Following the case of Nowosielsli v HMRC, the established understanding of the definition of participator for these purposes has expanded.

The Tax Tribunal ruled that as money the individual had lent to a company represented more than 5% of its total worth, he would be entitled to more than 5% of its assets upon winding up and, therefore, was a participator.

This meant he was entitled to claim tax relief on the interest he paid to a third party bank lender.

So if you have made a loan to a family business you may now be able to claim tax relief on financing this even if you are not a shareholder in the company.

It is worth remembering that this tax relief is available even if the loan to the company remains outstanding for some time.
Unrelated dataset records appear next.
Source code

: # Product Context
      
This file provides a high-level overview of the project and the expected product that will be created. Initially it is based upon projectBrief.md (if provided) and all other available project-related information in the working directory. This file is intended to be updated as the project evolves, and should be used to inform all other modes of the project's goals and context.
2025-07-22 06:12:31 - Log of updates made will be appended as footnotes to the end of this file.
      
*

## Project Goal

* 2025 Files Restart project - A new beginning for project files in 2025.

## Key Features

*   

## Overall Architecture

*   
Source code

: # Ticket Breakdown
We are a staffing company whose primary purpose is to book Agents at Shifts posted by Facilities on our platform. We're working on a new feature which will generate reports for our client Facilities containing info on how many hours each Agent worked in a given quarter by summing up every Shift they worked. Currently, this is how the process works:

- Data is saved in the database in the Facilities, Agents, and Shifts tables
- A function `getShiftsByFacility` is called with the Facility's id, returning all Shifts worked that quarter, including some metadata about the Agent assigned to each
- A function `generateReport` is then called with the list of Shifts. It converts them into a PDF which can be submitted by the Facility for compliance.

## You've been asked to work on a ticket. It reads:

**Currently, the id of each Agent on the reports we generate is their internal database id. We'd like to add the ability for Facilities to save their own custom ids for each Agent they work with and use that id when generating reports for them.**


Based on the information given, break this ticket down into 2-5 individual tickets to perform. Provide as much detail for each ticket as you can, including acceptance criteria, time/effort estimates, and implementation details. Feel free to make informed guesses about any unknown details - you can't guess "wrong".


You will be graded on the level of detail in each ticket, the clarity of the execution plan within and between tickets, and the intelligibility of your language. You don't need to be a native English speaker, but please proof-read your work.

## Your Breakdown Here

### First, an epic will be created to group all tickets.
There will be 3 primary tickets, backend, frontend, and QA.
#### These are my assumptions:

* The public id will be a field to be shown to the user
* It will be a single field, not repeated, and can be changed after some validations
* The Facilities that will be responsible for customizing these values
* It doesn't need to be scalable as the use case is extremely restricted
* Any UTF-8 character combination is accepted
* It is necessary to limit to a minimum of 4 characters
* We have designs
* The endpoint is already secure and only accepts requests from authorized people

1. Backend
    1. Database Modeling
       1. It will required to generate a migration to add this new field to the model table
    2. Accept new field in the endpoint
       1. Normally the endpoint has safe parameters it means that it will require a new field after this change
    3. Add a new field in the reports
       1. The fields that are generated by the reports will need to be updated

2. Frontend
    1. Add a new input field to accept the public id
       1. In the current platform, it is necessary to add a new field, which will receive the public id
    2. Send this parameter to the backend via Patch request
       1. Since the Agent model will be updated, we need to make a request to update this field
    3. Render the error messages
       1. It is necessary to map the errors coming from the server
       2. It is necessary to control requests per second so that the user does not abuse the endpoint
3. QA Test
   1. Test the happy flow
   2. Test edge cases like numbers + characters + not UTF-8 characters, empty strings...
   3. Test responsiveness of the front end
Where the company is paying interest on loans expected to be greater than 12 months, it must deduct 20% tax from it at source and pay it over to HMRC.

This means that the individual lenders could be temporarily out of pocket if they simply charge the same rate of interest as the third party lender as, in most cases, relief on the interest the individuals have paid will be given through their tax returns.

On the plus side, individual lenders can agree a higher interest rate with the company than they are paying the bank.

Also, individual lenders could charge a higher rate on the loan than can be obtained by leaving their money on cash deposits.

Clearly company owners and individual lenders should take expert advice on the tax and legal consequences of proposed loans but, with care, family financing can be cost-effective all round.